On behalf of Banco Santander-Chile (“Santander-Chile” or the “Bank”), I hereby submit Santander-Chile’s responses to the comments of the staff of the Division of Corporation Finance (the “Staff”) of the United States Securities and Exchange Commission (the “Commission”) set forth in your letter dated April 10, 2014 in connection with the above referenced Annual Report on Form 20-F (the “20-F”) of Santander-Chile.

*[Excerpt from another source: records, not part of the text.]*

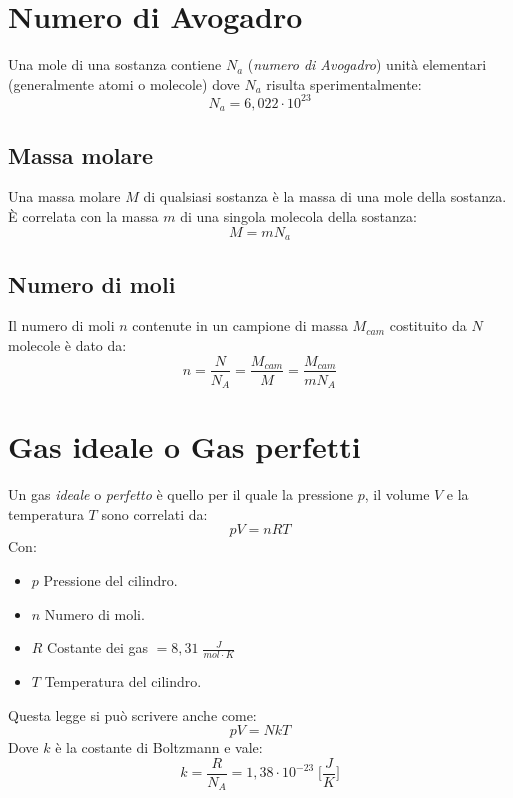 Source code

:     \section{Numero di Avogadro} Una mole di una sostanza contiene $N_a$
    (\textit{numero di Avogadro}) unità elementari (generalmente atomi o 
    molecole) dove $N_a$ risulta sperimentalmente:
        \begin{equation*}
            N_a = 6,022 \cdot 10^{23}
        \end{equation*}

        \subsection{Massa molare} Una massa molare $M$ di qualsiasi sostanza è
        la massa di una mole della sostanza. È correlata con la massa $m$ di 
        una singola molecola della sostanza:
            \begin{equation}
                M = mN_a
            \end{equation}
        
        \subsection{Numero di moli} Il numero di moli $n$ contenute in un 
        campione di massa $M_{cam}$ costituito da $N$ molecole è dato da:
            \begin{equation}
                n = \frac{N}{N_A} = \frac{M_{cam}}{M} = \frac{M_{cam}}{mN_A}
            \end{equation}

    \section{Gas ideale o Gas perfetti} \label{gasp} Un gas \textit{ideale} o 
        \textit{ perfetto} è quello per il quale la pressione $p$, il volume 
        $V$ e la temperatura $T$ sono correlati da:
        \begin{equation}
            pV = nRT
        \end{equation}
    Con:
        \begin{itemize}
            \item $p$ Pressione del cilindro.
            \item $n$ Numero di moli.
            \item $R$ Costante dei gas $= 8,31 \; \frac{J}{mol \cdot K}$
            \item $T$ Temperatura del cilindro.
        \end{itemize}
    Questa legge si può scrivere anche come:
        \begin{equation}
            pV = NkT
        \end{equation}
    Dove $k$ è la costante di Boltzmann e vale:
        \begin{equation*}
            k = \frac{R}{N_A} = 1,38 \cdot 10^{-23} \; \Bigg[\frac{J}{K}\Bigg]
        \end{equation*}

I set forth below our responses to each of the Staff’s comments, indicating each comment in boldface text with our response below. All references to page numbers in Santander-Chile’s revised responses are to pages in the filed version of the 20-F. I have also underlined and italicized our proposed changes to our Form 20-F and to our consolidated financial statements that will be included in future filings and I have struck through the text that will be deleted in future filings.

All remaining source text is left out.